One year ago at this time, we had just informed our family and friends of our intention to adopt from the foster care system. We were preparing for our first home study and we were halfway through our required licensing trainings.
The year that followed was beyond full. We welcomed home our foster son, BlueJay. He traveled with us – and our son, Ryan – to Ohio to see my family (twice), he splashed at the edge of the ocean with us, and we visited amusement parks, lakes and museums together. We sent him off to his first day of preschool with tears in our eyes, we dressed him up as a super hero for Halloween and we watched his face light up as he realized that Santa did, in fact, visit our house on Christmas morning.

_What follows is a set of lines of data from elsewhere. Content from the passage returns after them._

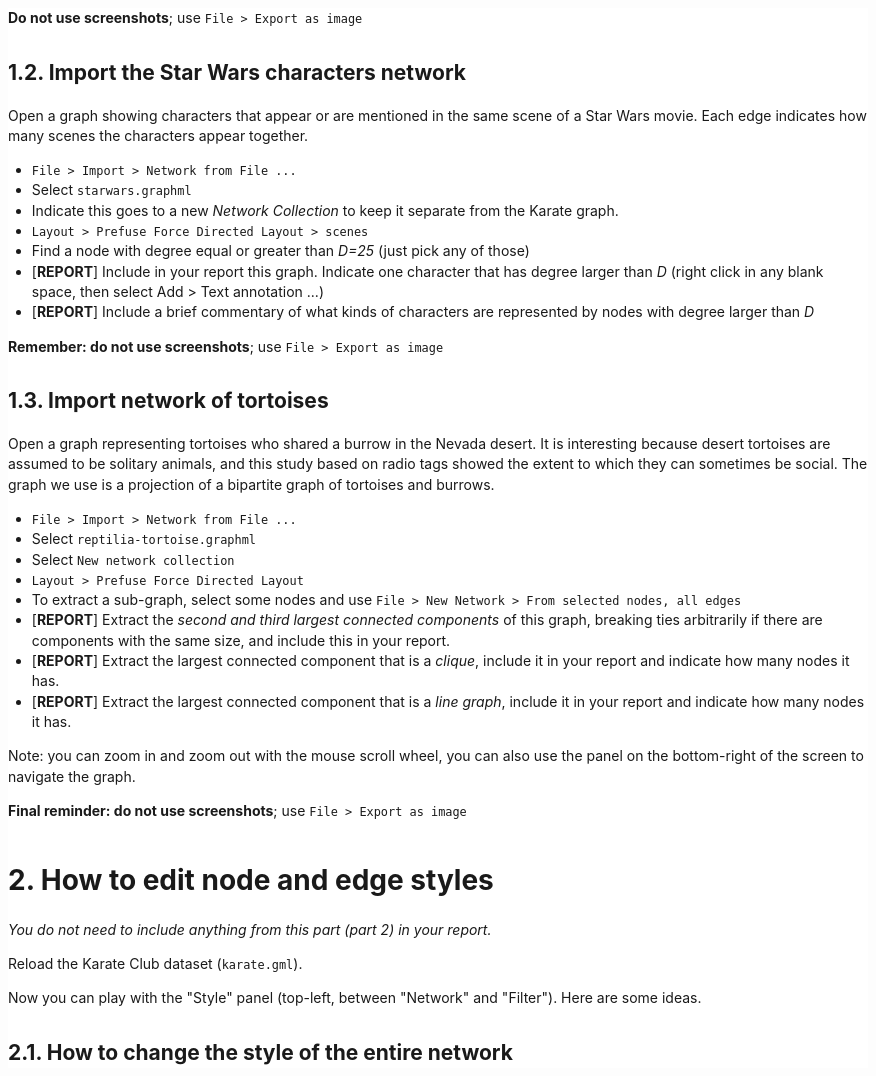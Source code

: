 **Do not use screenshots**; use `File > Export as image`

## 1.2. Import the Star Wars characters network

Open a graph showing characters that appear or are mentioned in the same scene of a Star Wars movie. Each edge indicates how many scenes the characters appear together.

* `File > Import > Network from File ...`
* Select `starwars.graphml`
* Indicate this goes to a new *Network Collection* to keep it separate from the Karate graph.
* `Layout > Prefuse Force Directed Layout > scenes`
* Find a node with degree equal or greater than *D=25* (just pick any of those)
* [**REPORT**] Include in your report this graph. Indicate one character that has degree larger than *D* (right click in any blank space, then select Add > Text annotation ...)
* [**REPORT**] Include a brief commentary of what kinds of characters are represented by nodes with degree larger than *D*

**Remember: do not use screenshots**; use `File > Export as image`

## 1.3. Import network of tortoises

Open a graph representing tortoises who shared a burrow in the Nevada desert. It is interesting because desert tortoises are assumed to be solitary animals, and this study based on radio tags showed the extent to which they can sometimes be social. The graph we use is a projection of a bipartite graph of tortoises and burrows.

* `File > Import > Network from File ...`
* Select `reptilia-tortoise.graphml`
* Select `New network collection`
* `Layout > Prefuse Force Directed Layout`
* To extract a sub-graph, select some nodes and use `File > New Network > From selected nodes, all edges`
* [**REPORT**] Extract the *second and third largest connected components* of this graph, breaking ties arbitrarily if there are components with the same size, and include this in your report.
* [**REPORT**] Extract the largest connected component that is a *clique*, include it in your report and indicate how many nodes it has.
* [**REPORT**] Extract the largest connected component that is a *line graph*, include it in your report and indicate how many nodes it has.

Note: you can zoom in and zoom out with the mouse scroll wheel, you can also use the panel on the bottom-right of the screen to navigate the graph.

**Final reminder: do not use screenshots**; use `File > Export as image`

# 2. How to edit node and edge styles

*You do not need to include anything from this part (part 2) in your report.*

Reload the Karate Club dataset (`karate.gml`).

Now you can play with the "Style" panel (top-left, between "Network" and "Filter"). Here are some ideas.

## 2.1. How to change the style of the entire network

I spent most of the past year stumbling ungracefully into the role of a new foster mother and the role of a mother to two children. It was admittedly harder than I had braced myself for. Maybe it was hard simply because we added another person to the family or maybe it was hard because that person came to us as a full-blown kid we didn’t know. Regardless, it was hard.
Over those months, I learned all kinds of little tricks to make my life easier and lessen the preschooler bickering. Like implementing the rule that Ryan always gets in the car first and BlueJay always gets out first. Or how Ryan always gets the blue or green cup and BlueJay always gets the yellow or purple. I have learned when to intervene in their arguments and when to let them figure it out. (Eh, maybe I’m still working on that one.)
We started 2015 as a family of three. We ended 2015 as a family of four. We honestly have no idea what 2016 will bring to the structure of our family.
We have not adopted BlueJay and we may never get that chance. We don’t know whether we’ll stay intact as the family we are right now, whether we’ll say goodbye to BlueJay and welcome another child, or whether we’ll go back to – and remain forever – the original three. At this moment, any of those options seem equally possible.
It’s no secret that I don’t do well with uncertainty or drastic change. But I also accept that nothing in life is certain and much of life revolves around change. As I get older, I think – I hope – I am getting better about letting go of the anxiety about the future and enjoying the present.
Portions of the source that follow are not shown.